>Interesting. So VATS is basically overpowered bullet-time.
>It's essentially a guaranteed headshot machine, from what I read,
There is no guaranteed head-shot in VATS. The biggest difference is that stats (perception, weapons skill) matter in VATS and the hit chance depends on it, whereas in real-time it's up to your skill as a player to hit the target.
Here's what the Project Lead said about it a few months ago
"Probably better if I give you a closer look at how we approach it and view VATS. First, I don’t see it as an either-or thing. VATS is meant to be used with real-time, it’s not one or the other – they should feel like they go together. I don’t want the fans confused that this is turn-based, because it’s not. It’s a glorified aimed-shot mode, and a pretty glorious one at that. You’ll be able to use it a lot, but not constantly, because it is the most effective way to kill things. And that’s how we define it usually, it’s the most effective and entertaining way of killing something, and we break up those two parts while developing it, “effect” versus “entertainment”, or the “gameplay” versus the “playback”.

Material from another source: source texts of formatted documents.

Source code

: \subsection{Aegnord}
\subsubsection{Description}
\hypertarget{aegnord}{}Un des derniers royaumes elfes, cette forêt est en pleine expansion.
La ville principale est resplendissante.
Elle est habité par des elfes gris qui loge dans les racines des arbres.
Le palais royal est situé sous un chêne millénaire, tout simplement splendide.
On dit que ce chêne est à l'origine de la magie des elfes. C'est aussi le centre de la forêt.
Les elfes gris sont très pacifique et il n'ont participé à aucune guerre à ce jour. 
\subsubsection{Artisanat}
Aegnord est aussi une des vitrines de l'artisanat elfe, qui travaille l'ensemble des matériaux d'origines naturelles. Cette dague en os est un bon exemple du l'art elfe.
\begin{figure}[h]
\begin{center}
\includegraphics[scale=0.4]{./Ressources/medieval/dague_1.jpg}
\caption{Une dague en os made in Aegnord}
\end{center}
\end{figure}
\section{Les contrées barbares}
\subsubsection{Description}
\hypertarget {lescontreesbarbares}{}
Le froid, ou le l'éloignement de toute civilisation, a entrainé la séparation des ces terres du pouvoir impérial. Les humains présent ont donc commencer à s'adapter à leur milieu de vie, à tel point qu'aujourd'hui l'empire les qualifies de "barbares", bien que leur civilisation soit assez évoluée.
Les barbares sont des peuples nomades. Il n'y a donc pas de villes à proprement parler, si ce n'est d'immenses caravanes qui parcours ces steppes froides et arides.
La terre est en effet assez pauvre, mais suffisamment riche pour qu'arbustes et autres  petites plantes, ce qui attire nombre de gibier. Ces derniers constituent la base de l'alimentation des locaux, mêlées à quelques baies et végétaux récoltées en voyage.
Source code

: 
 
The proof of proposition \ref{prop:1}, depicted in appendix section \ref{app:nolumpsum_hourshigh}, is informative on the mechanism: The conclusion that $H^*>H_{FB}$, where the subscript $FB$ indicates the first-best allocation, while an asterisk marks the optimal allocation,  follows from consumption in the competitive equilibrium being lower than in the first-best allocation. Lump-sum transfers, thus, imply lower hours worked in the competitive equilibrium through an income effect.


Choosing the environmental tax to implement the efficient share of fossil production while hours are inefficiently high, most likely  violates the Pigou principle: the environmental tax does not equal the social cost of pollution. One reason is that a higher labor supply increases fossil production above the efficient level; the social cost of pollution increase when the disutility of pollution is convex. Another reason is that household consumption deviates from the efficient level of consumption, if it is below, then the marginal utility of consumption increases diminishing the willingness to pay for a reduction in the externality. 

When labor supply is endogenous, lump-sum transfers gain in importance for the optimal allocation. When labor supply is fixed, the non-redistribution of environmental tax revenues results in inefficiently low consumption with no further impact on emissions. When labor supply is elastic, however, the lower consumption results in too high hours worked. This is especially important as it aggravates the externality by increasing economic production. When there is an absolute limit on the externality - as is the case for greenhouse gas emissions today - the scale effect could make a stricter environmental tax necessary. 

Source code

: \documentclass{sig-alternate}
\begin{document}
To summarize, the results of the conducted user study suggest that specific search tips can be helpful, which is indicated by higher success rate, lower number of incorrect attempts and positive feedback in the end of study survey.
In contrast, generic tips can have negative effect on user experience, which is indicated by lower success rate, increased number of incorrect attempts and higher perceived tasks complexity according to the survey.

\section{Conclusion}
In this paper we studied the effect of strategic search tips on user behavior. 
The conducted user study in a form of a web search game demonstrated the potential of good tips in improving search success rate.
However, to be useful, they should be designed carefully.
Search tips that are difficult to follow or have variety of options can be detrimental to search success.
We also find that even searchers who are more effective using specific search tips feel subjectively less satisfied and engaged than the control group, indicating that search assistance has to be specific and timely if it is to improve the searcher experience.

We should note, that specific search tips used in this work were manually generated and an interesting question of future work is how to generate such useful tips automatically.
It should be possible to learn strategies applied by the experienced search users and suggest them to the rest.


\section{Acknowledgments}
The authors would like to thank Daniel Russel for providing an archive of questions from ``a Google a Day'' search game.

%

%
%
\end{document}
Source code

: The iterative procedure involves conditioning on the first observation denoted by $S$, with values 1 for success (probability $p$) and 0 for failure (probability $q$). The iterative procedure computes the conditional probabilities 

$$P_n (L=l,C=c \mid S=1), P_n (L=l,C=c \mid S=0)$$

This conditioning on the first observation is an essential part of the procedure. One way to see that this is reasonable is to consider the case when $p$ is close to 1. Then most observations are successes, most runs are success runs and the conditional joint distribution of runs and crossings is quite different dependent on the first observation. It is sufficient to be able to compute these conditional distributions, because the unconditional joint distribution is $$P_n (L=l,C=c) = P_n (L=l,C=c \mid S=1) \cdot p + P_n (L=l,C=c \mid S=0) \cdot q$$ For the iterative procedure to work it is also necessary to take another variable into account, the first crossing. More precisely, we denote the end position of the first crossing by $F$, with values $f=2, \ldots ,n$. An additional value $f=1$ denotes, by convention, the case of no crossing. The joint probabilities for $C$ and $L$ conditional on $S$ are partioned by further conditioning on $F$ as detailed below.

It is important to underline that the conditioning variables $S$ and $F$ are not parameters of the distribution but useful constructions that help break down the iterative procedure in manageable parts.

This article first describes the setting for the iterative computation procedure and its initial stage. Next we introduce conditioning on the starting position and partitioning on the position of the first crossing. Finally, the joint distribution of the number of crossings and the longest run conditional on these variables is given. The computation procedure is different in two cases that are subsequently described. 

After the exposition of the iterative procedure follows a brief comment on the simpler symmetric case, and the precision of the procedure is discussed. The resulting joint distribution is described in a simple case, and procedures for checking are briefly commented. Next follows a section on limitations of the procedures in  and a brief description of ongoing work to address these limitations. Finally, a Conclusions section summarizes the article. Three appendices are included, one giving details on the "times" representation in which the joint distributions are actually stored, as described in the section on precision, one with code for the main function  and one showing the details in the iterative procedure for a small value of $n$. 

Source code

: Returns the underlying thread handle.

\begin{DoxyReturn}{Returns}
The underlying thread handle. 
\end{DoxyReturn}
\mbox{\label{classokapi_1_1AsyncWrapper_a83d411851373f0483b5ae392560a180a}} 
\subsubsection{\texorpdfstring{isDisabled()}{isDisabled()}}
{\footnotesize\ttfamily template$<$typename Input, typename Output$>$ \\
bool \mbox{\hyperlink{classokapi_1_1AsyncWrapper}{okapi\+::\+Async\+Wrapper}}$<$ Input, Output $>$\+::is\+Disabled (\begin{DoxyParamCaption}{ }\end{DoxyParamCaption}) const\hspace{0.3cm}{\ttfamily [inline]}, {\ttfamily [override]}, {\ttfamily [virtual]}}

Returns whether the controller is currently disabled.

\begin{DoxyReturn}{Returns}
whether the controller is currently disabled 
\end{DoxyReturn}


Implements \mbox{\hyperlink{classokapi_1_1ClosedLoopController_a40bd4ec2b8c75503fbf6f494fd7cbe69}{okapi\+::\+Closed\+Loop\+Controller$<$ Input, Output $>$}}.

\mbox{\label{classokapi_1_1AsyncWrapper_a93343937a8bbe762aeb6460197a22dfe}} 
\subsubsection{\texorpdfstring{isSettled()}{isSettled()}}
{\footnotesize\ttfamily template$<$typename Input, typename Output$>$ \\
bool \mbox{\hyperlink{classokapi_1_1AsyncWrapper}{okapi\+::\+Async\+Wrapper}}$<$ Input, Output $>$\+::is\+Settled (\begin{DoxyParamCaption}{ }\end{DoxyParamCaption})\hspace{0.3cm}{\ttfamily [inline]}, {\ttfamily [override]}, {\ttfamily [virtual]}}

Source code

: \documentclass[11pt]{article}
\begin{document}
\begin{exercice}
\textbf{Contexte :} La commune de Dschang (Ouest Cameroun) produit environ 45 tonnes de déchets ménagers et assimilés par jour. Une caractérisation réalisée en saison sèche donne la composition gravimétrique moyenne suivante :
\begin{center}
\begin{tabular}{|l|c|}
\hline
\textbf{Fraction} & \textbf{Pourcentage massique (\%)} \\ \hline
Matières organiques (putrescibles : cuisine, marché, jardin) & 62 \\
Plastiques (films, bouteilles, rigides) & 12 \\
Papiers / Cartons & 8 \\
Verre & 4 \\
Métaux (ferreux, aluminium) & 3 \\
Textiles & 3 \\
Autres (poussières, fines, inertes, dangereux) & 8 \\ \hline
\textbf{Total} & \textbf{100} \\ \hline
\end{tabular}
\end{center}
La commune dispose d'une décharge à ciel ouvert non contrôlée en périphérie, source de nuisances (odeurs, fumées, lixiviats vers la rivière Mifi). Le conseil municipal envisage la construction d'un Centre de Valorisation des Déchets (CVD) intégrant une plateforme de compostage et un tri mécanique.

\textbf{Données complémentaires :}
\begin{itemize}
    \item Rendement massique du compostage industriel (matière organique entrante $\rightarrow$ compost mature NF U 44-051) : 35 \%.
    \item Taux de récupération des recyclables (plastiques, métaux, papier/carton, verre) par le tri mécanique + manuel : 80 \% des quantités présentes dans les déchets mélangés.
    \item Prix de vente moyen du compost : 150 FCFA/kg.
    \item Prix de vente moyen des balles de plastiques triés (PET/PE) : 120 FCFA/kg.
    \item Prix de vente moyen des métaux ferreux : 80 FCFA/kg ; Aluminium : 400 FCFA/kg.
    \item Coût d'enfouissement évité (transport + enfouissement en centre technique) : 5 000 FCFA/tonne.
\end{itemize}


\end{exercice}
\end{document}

Let’s start with the gameplay. One, you can enter VATS, whenever you want, you just may not have enough AP do take any shots yet, or enough AP to do as many shots as you’d like. The AP needed to do a shot is based on the weapon’s rate of fire; pistols can get more shots off in VATS than a hunting rifle. The camera zooms in on the target from your
eyes, as VATS does a scan of the target, and you get a percentage chance to hit each body part. This accomplishes two things: 1) it just looks really cool, we even use the “combat-turn” sound from Fallout 1 here, and 2) the scan actually is detecting how much of the body part you can see to get us a good hit percentage. That hit-chance is based
on how much of the body part you can see, the distance, your skill, the weapon itself, and a base body part chance we set per body part. That last thing, the base chance, is needed for us to jack up or down the hit-chance for game balance, so even if the head is X size compared to the chest, we can adjust it.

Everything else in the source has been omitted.